Historic Camden Revolutionary War Site is a national historic district and open-air museum located in Camden, Kershaw County, South Carolina, United States.  Roughly 40 minutes away from Columbia, the state capitol, it is one of the state's largest tourist attractions. The 107-acre site is also known as Historic Camden Revolutionary War Restoration, and as the British Revolutionary War Fortifications. Camden contains preserved structures and grounds that are representative of the Southern theater of the American Revolutionary War. The site is managed by a consortium of private donors and local governments. The area is also an affiliated unit of the National Park Service.

History
Following the loss of Charleston, Camden was captured and served as the main British supply post from the spring of 1780 to the spring of 1781 during the American Revolutionary War, and served as their garrison for two major engagements, the Battle of Camden and Battle of Hobkirk's Hill. Camden was also strategic in maintaining Britain's control of South Carolina's back country. At the time, Camden consisted of two city blocks of period homes and military barracks surrounded by a palisade log fence, and further protected by five redoubt and three other fortified features (a house, a jail, and a powder magazine) which were placed strategically from 100 to 1000 feet outside the town itself.
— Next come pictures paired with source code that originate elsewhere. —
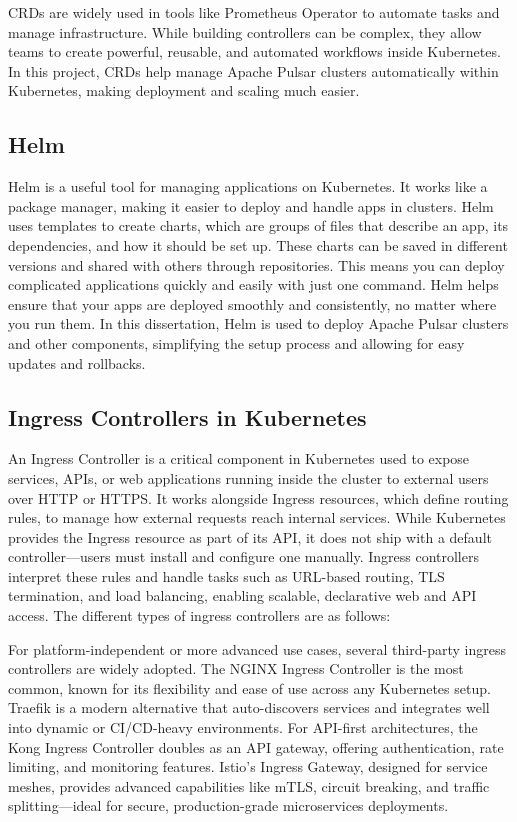 CRDs are widely used in tools like Prometheus Operator to automate tasks and manage infrastructure. While building controllers can be complex, they allow teams to create powerful, reusable, and automated workflows inside Kubernetes. In this project, CRDs help manage Apache Pulsar clusters automatically within Kubernetes, making deployment and scaling much easier.

\subsection{Helm}
Helm is a useful tool for managing applications on Kubernetes. It works like a package manager, making it easier to deploy and handle apps in clusters. Helm uses templates to create charts, which are groups of files that describe an app, its dependencies, and how it should be set up.
These charts can be saved in different versions and shared with others through repositories. This means you can deploy complicated applications quickly and easily with just one command. Helm helps ensure that your apps are deployed smoothly and consistently, no matter where you run them. In this dissertation, Helm is used to deploy Apache Pulsar clusters and other components, simplifying the setup process and allowing for easy updates and rollbacks.

\subsection{Ingress Controllers in Kubernetes}
An Ingress Controller is a critical component in Kubernetes used to expose services, APIs, or web applications running inside the cluster to external users over HTTP or HTTPS. It works alongside Ingress resources, which define routing rules, to manage how external requests reach internal services. While Kubernetes provides the Ingress resource as part of its API, it does not ship with a default controller—users must install and configure one manually. Ingress controllers interpret these rules and handle tasks such as URL-based routing, TLS termination, and load balancing, enabling scalable, declarative web and API access. The different types of ingress controllers are as follows:


For platform-independent or more advanced use cases, several third-party ingress controllers are widely adopted. The NGINX Ingress Controller is the most common, known for its flexibility and ease of use across any Kubernetes setup. Traefik is a modern alternative that auto-discovers services and integrates well into dynamic or CI/CD-heavy environments. For API-first architectures, the Kong Ingress Controller doubles as an API gateway, offering authentication, rate limiting, and monitoring features. Istio's Ingress Gateway, designed for service meshes, provides advanced capabilities like mTLS, circuit breaking, and traffic splitting—ideal for secure, production-grade microservices deployments.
The desire to control this territory was great for the British, as Camden was located on a crossroads of the routes to the largest Southern cities of Charleston, South Carolina and Savannah, Georgia. The location of the principal Battle of Camden is nine miles (14 km) north of the site, while several other skirmishes occurred within  of the town. Between the summers of 1780 and 1781, the British were able to claim victory in many of these assaults, but with high casualty rates. These costly struggles both weakened the Redcoats as a unit and spurred the momentum of an anti-war movement in the British Isles.
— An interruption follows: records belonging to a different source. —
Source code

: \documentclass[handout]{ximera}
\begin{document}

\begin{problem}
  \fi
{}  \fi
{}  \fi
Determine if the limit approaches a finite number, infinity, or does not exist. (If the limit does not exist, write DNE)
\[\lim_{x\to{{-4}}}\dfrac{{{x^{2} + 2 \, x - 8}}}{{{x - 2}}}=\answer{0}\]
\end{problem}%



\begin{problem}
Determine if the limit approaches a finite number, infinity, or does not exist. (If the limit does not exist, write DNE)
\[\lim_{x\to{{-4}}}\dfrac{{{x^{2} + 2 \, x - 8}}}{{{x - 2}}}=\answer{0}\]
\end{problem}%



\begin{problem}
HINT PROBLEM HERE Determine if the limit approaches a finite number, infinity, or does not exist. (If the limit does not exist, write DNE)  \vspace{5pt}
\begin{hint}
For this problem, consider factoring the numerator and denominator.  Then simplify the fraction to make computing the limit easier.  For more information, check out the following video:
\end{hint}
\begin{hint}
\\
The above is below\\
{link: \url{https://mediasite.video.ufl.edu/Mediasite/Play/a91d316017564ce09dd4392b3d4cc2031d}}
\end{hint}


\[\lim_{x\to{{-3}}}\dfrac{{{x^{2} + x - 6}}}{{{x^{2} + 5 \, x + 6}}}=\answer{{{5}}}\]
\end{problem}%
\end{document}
The site was listed on the National Register of Historic Places in 1969.

Camden is significant due to the role it played during the war. It was a direct result of England's attempt during late 1779 to attempt to gain control of all the southern colonies.

Museum

Included within the park are a variety of reconstructed and refurbished structures from the colonial-era town site. Many of the restored buildings contain Revolutionary War artifacts recovered from the site.

The museum has a Facebook page that provides visitors with updates, announcements, historical facts about the site, and photos and video of reenactments.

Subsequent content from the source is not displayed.